### Activity
Please reproduce the entries exactly, skipping each picture.

### Extracted records

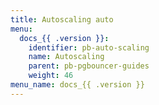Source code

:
 ```yaml
---
title: Autoscaling auto
menu:
  docs_{{ .version }}:
    identifier: pb-auto-scaling
    name: Autoscaling
    parent: pb-pgbouncer-guides
    weight: 46
menu_name: docs_{{ .version }}
---
```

### Result of this exercise
Source code

:
 ```yaml
---
title: Autoscaling auto
menu:
  docs_{{ .version }}:
    identifier: pb-auto-scaling
    name: Autoscaling
    parent: pb-pgbouncer-guides
    weight: 46
menu_name: docs_{{ .version }}
---
```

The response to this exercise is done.